• What the task asks
In the lines below, look for "production". Copy each line where it appears.

• Saved entries
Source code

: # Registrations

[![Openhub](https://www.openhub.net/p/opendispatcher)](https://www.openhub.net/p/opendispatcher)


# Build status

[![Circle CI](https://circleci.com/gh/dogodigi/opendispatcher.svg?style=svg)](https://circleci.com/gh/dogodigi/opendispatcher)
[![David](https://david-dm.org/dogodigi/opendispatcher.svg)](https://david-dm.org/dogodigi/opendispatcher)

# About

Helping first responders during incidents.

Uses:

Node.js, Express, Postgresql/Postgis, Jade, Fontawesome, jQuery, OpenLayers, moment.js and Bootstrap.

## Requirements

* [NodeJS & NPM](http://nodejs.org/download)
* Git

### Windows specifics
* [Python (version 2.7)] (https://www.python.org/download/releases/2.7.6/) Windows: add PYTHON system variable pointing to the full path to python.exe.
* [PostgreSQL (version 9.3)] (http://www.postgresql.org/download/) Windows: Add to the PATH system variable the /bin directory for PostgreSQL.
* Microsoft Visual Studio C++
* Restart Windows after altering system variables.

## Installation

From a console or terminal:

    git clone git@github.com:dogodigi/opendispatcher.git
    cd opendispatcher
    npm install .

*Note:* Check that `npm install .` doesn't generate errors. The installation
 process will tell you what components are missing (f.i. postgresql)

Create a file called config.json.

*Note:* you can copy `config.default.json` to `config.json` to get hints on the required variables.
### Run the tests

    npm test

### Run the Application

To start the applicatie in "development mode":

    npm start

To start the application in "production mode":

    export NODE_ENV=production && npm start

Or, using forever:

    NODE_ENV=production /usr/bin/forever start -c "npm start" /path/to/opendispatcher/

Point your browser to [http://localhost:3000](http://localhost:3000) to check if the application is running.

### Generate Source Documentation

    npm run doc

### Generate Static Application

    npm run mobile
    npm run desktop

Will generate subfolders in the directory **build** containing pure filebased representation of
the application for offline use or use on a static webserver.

• Answer box
To start the application in "production mode":
    export NODE_ENV=production && npm start
    NODE_ENV=production /usr/bin/forever start -c "npm start" /path/to/opendispatcher/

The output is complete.